# [Aim of the exercise]
Can you pull out each line of the data below that includes the word "extended"?

# [Data extract]
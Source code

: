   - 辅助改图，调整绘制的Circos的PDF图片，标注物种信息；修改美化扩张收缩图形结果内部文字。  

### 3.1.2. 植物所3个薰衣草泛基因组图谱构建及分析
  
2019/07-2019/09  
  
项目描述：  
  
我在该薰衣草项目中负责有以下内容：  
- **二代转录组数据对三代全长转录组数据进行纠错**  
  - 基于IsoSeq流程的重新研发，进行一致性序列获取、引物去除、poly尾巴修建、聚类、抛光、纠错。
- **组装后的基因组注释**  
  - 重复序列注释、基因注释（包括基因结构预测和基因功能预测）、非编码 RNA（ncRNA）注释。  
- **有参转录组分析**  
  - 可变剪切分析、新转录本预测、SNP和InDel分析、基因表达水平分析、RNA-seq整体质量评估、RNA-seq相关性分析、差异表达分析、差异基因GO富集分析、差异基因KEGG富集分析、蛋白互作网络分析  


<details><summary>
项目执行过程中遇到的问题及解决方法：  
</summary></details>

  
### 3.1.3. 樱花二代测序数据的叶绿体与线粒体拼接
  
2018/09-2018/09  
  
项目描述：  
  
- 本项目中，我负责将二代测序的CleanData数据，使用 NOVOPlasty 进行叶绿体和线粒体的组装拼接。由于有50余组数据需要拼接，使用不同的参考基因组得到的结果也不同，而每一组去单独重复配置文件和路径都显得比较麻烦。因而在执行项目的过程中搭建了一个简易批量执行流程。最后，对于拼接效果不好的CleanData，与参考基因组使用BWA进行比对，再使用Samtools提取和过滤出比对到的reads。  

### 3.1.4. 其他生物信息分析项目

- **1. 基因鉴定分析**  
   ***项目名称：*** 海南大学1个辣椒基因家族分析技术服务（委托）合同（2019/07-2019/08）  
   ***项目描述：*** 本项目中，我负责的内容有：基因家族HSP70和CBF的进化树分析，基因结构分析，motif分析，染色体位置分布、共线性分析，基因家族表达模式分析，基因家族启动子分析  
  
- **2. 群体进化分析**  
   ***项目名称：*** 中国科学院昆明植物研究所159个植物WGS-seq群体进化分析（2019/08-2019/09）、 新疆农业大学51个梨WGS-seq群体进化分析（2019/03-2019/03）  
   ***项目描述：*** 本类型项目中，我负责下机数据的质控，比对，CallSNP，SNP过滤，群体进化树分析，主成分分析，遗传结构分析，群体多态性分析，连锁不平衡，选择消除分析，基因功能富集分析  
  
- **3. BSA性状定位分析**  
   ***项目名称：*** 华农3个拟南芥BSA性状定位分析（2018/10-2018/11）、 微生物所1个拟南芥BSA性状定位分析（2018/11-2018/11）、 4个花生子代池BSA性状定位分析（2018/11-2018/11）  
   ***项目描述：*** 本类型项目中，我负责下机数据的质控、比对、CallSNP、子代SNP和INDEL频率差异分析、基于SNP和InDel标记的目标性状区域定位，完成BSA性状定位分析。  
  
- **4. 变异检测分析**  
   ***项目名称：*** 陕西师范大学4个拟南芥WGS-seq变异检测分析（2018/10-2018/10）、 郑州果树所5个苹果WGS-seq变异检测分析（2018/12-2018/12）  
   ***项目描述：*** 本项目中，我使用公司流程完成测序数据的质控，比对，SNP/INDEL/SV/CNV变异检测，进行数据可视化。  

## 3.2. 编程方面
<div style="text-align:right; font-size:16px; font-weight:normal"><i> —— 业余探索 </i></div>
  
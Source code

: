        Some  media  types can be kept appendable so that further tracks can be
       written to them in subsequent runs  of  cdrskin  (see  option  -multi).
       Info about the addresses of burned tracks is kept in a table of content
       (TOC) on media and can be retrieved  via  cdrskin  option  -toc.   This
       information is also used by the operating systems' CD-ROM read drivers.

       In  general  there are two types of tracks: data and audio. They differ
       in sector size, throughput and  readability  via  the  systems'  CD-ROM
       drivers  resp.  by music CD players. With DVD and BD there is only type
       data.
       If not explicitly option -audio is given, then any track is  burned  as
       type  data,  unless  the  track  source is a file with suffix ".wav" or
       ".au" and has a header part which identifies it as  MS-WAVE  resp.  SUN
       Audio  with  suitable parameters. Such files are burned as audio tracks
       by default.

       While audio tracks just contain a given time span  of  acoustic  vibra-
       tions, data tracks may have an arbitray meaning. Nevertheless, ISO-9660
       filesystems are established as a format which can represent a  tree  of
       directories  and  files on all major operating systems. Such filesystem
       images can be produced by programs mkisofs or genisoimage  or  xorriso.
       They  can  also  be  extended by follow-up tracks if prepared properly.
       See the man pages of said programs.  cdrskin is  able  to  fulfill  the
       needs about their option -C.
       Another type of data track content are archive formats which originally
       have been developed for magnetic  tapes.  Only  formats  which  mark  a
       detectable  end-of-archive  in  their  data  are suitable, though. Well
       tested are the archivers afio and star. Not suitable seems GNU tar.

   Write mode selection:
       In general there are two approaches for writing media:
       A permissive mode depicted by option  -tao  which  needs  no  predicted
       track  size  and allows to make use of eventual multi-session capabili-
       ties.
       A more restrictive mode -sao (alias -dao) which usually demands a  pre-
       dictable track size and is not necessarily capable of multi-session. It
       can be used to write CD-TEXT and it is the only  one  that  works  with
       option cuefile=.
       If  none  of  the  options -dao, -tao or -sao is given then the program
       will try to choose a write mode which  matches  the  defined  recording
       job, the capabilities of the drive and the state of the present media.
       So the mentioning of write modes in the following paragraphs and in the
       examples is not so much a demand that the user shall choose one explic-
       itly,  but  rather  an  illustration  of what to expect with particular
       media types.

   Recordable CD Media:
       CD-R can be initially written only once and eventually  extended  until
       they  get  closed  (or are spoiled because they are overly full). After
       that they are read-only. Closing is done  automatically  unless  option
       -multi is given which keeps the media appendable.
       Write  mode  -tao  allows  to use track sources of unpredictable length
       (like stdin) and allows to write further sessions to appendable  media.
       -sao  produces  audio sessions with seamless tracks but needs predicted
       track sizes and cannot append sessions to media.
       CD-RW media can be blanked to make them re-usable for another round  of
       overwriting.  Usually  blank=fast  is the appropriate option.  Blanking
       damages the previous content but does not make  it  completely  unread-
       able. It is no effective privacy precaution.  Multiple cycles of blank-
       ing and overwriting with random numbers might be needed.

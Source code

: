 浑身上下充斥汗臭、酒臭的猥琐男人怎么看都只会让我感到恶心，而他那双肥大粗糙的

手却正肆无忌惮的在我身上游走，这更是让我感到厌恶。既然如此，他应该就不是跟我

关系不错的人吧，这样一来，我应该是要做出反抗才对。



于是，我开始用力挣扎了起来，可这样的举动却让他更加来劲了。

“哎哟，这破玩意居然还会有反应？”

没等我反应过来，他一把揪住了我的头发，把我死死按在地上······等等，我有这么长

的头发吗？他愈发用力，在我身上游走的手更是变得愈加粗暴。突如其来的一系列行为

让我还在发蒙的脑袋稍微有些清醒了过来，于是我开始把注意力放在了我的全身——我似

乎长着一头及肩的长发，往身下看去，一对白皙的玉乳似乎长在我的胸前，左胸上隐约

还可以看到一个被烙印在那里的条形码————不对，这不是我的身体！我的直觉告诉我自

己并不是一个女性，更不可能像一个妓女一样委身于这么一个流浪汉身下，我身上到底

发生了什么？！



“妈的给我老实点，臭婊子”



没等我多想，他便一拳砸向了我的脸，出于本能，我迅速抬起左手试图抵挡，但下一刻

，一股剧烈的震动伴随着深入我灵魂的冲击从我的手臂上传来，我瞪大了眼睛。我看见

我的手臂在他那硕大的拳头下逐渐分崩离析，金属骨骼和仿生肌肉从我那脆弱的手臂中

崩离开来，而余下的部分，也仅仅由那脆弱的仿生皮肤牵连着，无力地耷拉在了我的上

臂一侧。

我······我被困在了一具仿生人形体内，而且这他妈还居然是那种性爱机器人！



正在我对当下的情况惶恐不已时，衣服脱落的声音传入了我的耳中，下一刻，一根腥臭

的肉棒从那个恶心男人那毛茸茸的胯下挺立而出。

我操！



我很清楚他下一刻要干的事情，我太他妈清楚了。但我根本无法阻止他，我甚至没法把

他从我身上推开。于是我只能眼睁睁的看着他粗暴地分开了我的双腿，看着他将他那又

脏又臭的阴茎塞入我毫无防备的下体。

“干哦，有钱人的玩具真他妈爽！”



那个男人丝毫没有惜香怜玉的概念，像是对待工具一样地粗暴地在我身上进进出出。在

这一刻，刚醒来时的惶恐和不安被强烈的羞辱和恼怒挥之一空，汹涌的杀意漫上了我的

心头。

# [Task response]
       They  can  also  be  extended by follow-up tracks if prepared properly.
       CD-R can be initially written only once and eventually  extended  until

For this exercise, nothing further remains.